For the first time since arriving, Paul smiled. “Good lad, you’ll be popular with Wellington. Get going, I’ll meet you back here.”
He watched as Graham left and then turned to survey the final three members of the court, his eyes coming to rest on Captain David Cartwright.
“I’m surprised at you, Davy,” he said quietly. “I wouldn’t have thought you’d let how you feel about me cause you to send an innocent girl to be flogged. You ought to be ashamed.”
He turned, ignoring the other members. As he reached the door, Cartwright said:
“I’d no reason to think she wasn’t guilty, sir. We all know the rules don’t apply to your regiment. Or it’s officers.”
Paul turned and looked back at him. He wanted to respond, but he was aware of something avid in the other two judges, listening in. Studying Cartwright he realised that the man did not look well.

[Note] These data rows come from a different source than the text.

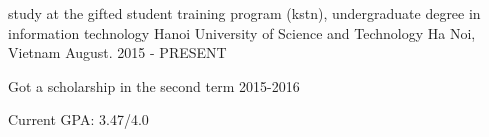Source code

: 


\begin{cventries}


\cventry
{study at the gifted student training program (kstn),
undergraduate degree in information technology} %
{Hanoi University of Science and Technology} %
{Ha Noi, Vietnam} %
{August. 2015 - PRESENT} %
{ %
\begin{cvitems}
\item {Got a scholarship in the second term 2015-2016}
\item {Current GPA: 3.47/4.0}
\end{cvitems}
}


\end{cventries}
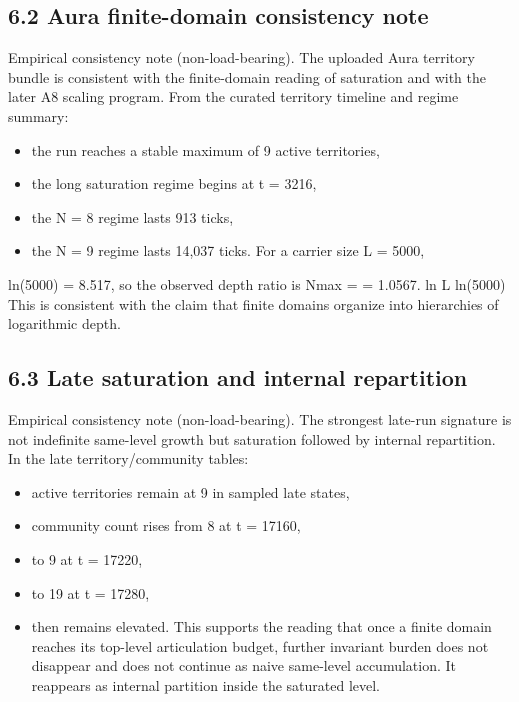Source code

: \documentclass[11pt]{article}
\begin{document}
\subsection{6.2 Aura finite-domain consistency note}\label{aura-finite-domain-consistency-note}

Empirical consistency note (non-load-bearing). The uploaded Aura territory bundle is consistent with the finite-domain reading of saturation and with the later A8 scaling program. From the curated territory timeline and regime summary:

\begin{itemize}
\item
  the run reaches a stable maximum of 9 active territories,
\item
  the long saturation regime begins at t = 3216,
\item
  the N = 8 regime lasts 913 ticks,
\item
  the N = 9 regime lasts 14,037 ticks. For a carrier size L = 5000,
\end{itemize}

ln(5000) = 8.517, so the observed depth ratio is Nmax = = 1.0567. ln L ln(5000) This is consistent with the claim that finite domains organize into hierarchies of logarithmic depth.

\subsection{6.3 Late saturation and internal repartition}\label{late-saturation-and-internal-repartition}

Empirical consistency note (non-load-bearing). The strongest late-run signature is not indefinite same-level growth but saturation followed by internal repartition. In the late territory/community tables:

\begin{itemize}
\item
  active territories remain at 9 in sampled late states,
\item
  community count rises from 8 at t = 17160,
\item
  to 9 at t = 17220,
\item
  to 19 at t = 17280,
\item
  then remains elevated. This supports the reading that once a finite domain reaches its top-level articulation budget, further invariant burden does not disappear and does not continue as naive same-level accumulation. It reappears as internal partition inside the saturated level.
\end{itemize}
\end{document}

“This isn’t really the time or place for that conversation, is it, Captain?” he said quietly. “But think about it, will you? And Davy…?”
“We really need some way of getting that German lad out of here, I don’t think he’s going to be up to either marching or riding. You’re a quartermaster…”
“I can get you a cart if you can drive it yourselves.”
“Carter can drive it, he’s like a sack of potatoes on a horse anyway. I appreciate it, thank you.”
He turned away but Cartwright’s voice arrested him. “Sir?”
“Is she all right?”
Paul turned back to study the other man. “Yes, fortunately. But if that German lad hadn’t intervened she’d have been held down and raped by two men. Our own men, Captain, not the French. That thought makes me feel a bit sick. And it ought to make you three feel sick too. Good afternoon.”